- [Stored records]

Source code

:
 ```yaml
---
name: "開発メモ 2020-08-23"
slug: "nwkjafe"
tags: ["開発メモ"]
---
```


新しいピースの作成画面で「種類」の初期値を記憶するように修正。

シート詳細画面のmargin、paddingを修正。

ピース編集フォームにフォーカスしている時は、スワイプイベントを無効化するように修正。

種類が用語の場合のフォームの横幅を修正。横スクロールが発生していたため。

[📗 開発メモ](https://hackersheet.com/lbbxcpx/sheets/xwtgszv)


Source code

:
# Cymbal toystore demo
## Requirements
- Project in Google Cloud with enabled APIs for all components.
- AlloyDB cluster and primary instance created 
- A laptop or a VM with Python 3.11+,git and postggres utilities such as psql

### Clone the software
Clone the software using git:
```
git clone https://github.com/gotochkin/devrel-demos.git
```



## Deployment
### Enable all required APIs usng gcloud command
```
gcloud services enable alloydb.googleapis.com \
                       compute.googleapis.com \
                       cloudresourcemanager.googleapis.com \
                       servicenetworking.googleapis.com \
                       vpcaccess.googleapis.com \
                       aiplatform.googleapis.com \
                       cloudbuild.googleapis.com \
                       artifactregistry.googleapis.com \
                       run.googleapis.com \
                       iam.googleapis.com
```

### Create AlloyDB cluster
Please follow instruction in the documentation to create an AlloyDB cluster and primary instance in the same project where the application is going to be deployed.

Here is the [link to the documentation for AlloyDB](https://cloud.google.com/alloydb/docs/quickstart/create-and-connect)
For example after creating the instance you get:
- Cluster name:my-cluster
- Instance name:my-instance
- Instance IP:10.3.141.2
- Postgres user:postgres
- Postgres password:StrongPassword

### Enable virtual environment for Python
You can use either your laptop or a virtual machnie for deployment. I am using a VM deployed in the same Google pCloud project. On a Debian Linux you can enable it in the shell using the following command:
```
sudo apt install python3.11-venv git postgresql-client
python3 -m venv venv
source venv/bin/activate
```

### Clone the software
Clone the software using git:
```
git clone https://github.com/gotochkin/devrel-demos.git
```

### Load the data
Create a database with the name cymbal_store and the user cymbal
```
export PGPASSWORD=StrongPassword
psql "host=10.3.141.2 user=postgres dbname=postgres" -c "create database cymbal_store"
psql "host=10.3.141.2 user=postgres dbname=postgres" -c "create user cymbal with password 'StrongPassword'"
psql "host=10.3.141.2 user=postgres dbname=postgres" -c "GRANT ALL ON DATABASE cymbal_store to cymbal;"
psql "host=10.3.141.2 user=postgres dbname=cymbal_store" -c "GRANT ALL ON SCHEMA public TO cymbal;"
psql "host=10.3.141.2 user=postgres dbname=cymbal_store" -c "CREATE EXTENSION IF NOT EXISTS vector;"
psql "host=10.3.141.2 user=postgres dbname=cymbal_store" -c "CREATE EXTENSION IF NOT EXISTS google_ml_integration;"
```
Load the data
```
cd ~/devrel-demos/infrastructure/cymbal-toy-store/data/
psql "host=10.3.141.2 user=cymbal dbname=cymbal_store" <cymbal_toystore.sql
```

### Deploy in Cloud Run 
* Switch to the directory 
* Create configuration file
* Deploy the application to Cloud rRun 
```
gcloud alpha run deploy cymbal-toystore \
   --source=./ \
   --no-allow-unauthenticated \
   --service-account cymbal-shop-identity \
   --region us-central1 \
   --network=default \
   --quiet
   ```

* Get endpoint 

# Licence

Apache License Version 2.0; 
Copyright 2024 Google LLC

- [Problem details] Set the entries down again exactly, beginning with their first line and ending with the line that contains "Please follow instruction"; omit all other lines.

- [Output of the task]
Source code

:
 ```yaml
---
name: "開発メモ 2020-08-23"
slug: "nwkjafe"
tags: ["開発メモ"]
---
```


新しいピースの作成画面で「種類」の初期値を記憶するように修正。

シート詳細画面のmargin、paddingを修正。

ピース編集フォームにフォーカスしている時は、スワイプイベントを無効化するように修正。

種類が用語の場合のフォームの横幅を修正。横スクロールが発生していたため。

[📗 開発メモ](https://hackersheet.com/lbbxcpx/sheets/xwtgszv)


Source code

:
# Cymbal toystore demo
## Requirements
- Project in Google Cloud with enabled APIs for all components.
- AlloyDB cluster and primary instance created 
- A laptop or a VM with Python 3.11+,git and postggres utilities such as psql

### Clone the software
Clone the software using git:
```
git clone https://github.com/gotochkin/devrel-demos.git
```



## Deployment
### Enable all required APIs usng gcloud command
```
gcloud services enable alloydb.googleapis.com \
                       compute.googleapis.com \
                       cloudresourcemanager.googleapis.com \
                       servicenetworking.googleapis.com \
                       vpcaccess.googleapis.com \
                       aiplatform.googleapis.com \
                       cloudbuild.googleapis.com \
                       artifactregistry.googleapis.com \
                       run.googleapis.com \
                       iam.googleapis.com
```

### Create AlloyDB cluster
Please follow instruction in the documentation to create an AlloyDB cluster and primary instance in the same project where the application is going to be deployed.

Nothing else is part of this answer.